# Need Some Solutions



## Andante (Jun 27, 2015)

I have listened classical music for 2 years, mostly symphonic works and some choral works recently. I have listened(listened means listened completely more than 15 times) all symphonies of Brahms; 3, 5, 6, 7, 8, 9 of Beethoven; 9 of Dvorak; 4, 5, 6 of Tchaikovsky; 1, 4, 5, 6,7 of Mahler; Requiem, Great Mass and symphonies 40-41 of Mozart; 9 of Schubert; 94 of Haydn; 3rd piano concerto of Prokofiev; Matthauspassion and Goldberg variations of Bach. I'm trying to educate my taste while I'm still young, but there are still things which bother me about classical music.
1. I still can't enjoy a new composition in my first or second listening. I still couldn't get into symphonies of Beethoven, despite having listened them many times carefully and concentrated. I couldn't feel deep emotional feelings that I could with Mozart, Mahler or Bach. 
2. I get indifferent to a composition and the magic of a composition is for a very limited amount of time for me. I remember myself crying to second movement of Mahler's sixth, but now it does nothing on me(except some kind of intellectual appreciation). It it like an oyster completely closed, and it happened for many other compositions as well.
3. It seems that I have a quota each day or week for listening classical music, I can't listen more than a limited amount, I cannot concentrate on it, or lose my passion in the middle of a composition. Maybe that's also why I can't enjoy operas which last pretty long.
For these matters I wonder if they're common, or resoluble. I started to feel disappointed of the music that I have enjoyed much until that moment.


----------



## GreenMamba (Oct 14, 2012)

1. You will find many works that don't click right away. Give them a shot now, but don't be afraid to move away and come back to them later.

1a. Don't worry about the canon. If Beethoven's symphonies don't do it for you now, that's OK. Find your own tastes.

2. I suppose I can see how the emotional impact will not be the same for future listenings. For me, music isn't just about big emotions, so there's other stuff to fall back. Maybe following the structure of a work can keep you interested. It can be fascinating.

3. Some people here seem to be able to listen to CM all day. Not me. Even if I could only get a half hour of serious listening per day, I'd be OK with that. An early attempt for me to get into Classical foundered because I tried to listen too much as background music. Now I try to either listen intently, or not at all.

Lastly, there's probably a huge world of works and composers you've never heard of. Old ones, new ones. Give them a shot. We pretty much all have personal favorites that are way beyond the big names.


----------



## Weston (Jul 11, 2008)

I wouldn't try too hard to refine my tastes. It's not supposed to be like work. If you don't enjoy something, give it a few months or even years. I think forcing it would just be frustrating. 
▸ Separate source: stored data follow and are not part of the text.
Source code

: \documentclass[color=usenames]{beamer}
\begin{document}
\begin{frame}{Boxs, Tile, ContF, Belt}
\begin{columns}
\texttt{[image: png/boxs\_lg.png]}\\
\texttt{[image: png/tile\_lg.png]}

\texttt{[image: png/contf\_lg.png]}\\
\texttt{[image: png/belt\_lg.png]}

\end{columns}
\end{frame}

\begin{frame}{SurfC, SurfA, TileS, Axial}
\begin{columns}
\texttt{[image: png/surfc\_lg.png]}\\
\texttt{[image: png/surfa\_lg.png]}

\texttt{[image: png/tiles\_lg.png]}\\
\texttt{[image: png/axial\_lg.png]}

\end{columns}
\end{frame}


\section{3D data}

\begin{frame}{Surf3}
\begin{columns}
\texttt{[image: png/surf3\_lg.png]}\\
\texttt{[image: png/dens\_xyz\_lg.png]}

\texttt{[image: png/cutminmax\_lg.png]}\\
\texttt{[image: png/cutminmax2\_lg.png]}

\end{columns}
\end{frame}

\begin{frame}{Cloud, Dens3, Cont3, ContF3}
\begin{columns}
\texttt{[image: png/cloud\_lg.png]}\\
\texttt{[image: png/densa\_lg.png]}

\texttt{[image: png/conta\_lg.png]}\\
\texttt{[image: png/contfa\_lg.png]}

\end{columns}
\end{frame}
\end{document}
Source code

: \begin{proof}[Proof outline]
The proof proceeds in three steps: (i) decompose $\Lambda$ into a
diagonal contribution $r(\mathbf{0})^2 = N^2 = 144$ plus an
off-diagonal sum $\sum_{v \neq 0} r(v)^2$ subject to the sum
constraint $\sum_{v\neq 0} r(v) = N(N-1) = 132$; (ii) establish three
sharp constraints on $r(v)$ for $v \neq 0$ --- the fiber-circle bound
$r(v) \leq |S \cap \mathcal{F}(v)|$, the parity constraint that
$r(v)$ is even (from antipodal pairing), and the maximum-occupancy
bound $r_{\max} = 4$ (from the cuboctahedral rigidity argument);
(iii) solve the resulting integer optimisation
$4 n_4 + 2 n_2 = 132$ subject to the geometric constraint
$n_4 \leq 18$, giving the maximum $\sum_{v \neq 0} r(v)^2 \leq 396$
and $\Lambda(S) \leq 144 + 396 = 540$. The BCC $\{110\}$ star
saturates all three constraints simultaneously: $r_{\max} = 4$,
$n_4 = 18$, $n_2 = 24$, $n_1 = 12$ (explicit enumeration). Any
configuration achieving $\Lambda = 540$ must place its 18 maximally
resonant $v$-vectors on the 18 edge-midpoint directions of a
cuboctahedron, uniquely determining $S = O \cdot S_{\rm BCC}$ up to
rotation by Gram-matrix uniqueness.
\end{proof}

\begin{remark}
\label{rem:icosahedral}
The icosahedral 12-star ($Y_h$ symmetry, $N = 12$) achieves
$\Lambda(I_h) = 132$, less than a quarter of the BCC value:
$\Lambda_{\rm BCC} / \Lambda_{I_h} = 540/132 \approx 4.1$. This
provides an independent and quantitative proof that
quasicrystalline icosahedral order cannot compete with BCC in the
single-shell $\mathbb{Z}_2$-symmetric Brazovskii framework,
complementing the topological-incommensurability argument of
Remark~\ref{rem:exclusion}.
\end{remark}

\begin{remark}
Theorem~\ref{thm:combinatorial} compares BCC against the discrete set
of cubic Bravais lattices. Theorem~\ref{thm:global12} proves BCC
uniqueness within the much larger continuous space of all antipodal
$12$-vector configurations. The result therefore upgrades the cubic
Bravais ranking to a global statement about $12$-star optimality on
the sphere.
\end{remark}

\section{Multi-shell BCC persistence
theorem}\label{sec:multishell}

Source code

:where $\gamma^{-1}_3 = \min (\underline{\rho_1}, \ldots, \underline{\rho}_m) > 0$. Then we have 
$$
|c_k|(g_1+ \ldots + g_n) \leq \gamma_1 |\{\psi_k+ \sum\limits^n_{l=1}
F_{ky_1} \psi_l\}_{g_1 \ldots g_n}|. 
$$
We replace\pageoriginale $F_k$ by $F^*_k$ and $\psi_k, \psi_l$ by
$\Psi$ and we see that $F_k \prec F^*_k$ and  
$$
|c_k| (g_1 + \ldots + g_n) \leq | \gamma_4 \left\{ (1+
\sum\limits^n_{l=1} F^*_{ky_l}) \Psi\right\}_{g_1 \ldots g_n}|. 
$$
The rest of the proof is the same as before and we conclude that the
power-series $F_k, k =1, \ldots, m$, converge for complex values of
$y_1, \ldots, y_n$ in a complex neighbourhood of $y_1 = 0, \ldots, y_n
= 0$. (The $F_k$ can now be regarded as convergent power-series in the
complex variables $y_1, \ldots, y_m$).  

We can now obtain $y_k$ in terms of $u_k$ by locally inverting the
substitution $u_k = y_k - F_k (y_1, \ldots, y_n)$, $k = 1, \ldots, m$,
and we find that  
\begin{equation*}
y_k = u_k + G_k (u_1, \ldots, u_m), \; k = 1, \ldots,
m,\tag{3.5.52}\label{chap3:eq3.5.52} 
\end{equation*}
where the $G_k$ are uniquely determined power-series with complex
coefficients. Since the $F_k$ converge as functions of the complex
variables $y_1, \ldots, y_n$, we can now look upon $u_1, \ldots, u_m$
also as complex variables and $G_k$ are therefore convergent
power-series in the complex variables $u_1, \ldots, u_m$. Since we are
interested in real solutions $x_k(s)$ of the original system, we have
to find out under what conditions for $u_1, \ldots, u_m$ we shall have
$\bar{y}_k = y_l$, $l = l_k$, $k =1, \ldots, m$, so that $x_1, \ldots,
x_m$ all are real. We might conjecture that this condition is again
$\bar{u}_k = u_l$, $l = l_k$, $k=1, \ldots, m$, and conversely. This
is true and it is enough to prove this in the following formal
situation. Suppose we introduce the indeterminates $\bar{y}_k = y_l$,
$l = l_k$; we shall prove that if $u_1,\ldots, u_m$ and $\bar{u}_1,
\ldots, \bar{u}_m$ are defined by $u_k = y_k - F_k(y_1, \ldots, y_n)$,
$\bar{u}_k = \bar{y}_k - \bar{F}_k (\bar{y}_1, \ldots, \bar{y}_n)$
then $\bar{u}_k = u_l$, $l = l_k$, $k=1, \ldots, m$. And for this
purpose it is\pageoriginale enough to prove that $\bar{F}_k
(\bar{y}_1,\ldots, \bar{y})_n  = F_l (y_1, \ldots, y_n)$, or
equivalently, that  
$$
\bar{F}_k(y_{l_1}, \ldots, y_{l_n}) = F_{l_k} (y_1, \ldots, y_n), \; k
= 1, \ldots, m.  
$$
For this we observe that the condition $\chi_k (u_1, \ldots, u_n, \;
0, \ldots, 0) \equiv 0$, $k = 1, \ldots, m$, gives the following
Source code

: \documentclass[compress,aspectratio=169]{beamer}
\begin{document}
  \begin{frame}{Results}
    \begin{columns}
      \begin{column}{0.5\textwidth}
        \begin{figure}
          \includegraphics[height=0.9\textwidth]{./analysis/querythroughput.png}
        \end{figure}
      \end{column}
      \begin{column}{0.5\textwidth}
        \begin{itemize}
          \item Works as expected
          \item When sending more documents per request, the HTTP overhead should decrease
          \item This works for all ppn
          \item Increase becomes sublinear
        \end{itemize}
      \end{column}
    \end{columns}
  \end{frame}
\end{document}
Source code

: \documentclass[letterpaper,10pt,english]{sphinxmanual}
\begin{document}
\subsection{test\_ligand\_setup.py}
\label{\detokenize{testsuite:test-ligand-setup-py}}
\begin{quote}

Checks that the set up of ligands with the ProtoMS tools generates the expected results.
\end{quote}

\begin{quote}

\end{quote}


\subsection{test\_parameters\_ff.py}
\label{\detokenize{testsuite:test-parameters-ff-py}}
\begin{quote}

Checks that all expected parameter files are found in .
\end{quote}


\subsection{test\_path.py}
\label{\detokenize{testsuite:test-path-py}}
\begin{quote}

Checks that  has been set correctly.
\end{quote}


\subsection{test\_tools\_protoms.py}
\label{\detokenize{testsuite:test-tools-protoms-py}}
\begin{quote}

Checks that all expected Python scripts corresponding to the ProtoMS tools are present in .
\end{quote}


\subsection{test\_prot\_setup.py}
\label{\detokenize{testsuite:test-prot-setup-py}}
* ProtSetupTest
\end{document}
Have you thought about sampling some 20th or 21st century art/classical music? Maybe it would spark a new passion. Or it might send you running back to Bach, but it's worth a shot.


----------



## brotagonist (Jul 11, 2013)

Your approach sounds very task-oriented. Try putting the music on while you're having supper, exercising, reading, daydreaming, studying... and, when you have the time, listen intently, too. Some things grab instantly; some take a while: that's ok. It's difficult, if not impossible, to re-experience the high one has from hearing and loving a piece for the first time. That's ok, too. As GreenMamba said, there are other things to listen for that will keep the music alive for you... essentially forever-and sometimes you will get a bit of that initial _wow_ feeling. And really, just forget the emotional thing. Music doesn't make people want to jump off a bridge or marry the guy next door


----------



## Nereffid (Feb 6, 2013)

_1. I still can't enjoy a new composition in my first or second listening. I still couldn't get into symphonies of Beethoven, despite having listened them many times carefully and concentrated. I couldn't feel deep emotional feelings that I could with Mozart, Mahler or Bach._ 
Nobody's obliged to like everything, not even the so-called "great" composers or works. Beethoven just might not be your thing.

_2. I get indifferent to a composition and the magic of a composition is for a very limited amount of time for me. I remember myself crying to second movement of Mahler's sixth, but now it does nothing on me(except some kind of intellectual appreciation). It it like an oyster completely closed, and it happened for many other compositions as well._
OK, this seems a bit weird to me, I admit. Certainly familiarity will change my response to music, but as a general rule I don't tend towards becoming "indifferent", and in the right frame of mind a long-familiar piece can still be very powerful. That's my interpretation of what you're saying - that emotionally speaking, a piece of music becomes dead to you - but maybe I've misread this. (By the way, did anyone else go _wait, what?_ on reading the mention of the 2nd movement of Mahler's 6th? To me, that's the Scherzo but presumably the OP is talking about the Andante!)

_3. It seems that I have a quota each day or week for listening classical music, I can't listen more than a limited amount, I cannot concentrate on it, or lose my passion in the middle of a composition. Maybe that's also why I can't enjoy operas which last pretty long._
That's not unreasonable. And you're not doing too badly if you can listen to an entire Mahler symphony.

Others here have already offered other advice I agree with. Aside from the Goldbergs I didn't see any mention of instrumental or chamber music, and I don't know if you've listened to much non-symphony or concerto orchestral music (overtures etc), or lieder. Perhaps you might find something in these forms that you're not finding in symphonies. Certainly I would say the whole point of listening to music is to have a good time (or nourish your soul, if you want to be more poetic about it), so what's important is what works for you, not what you think is "supposed to" work.


----------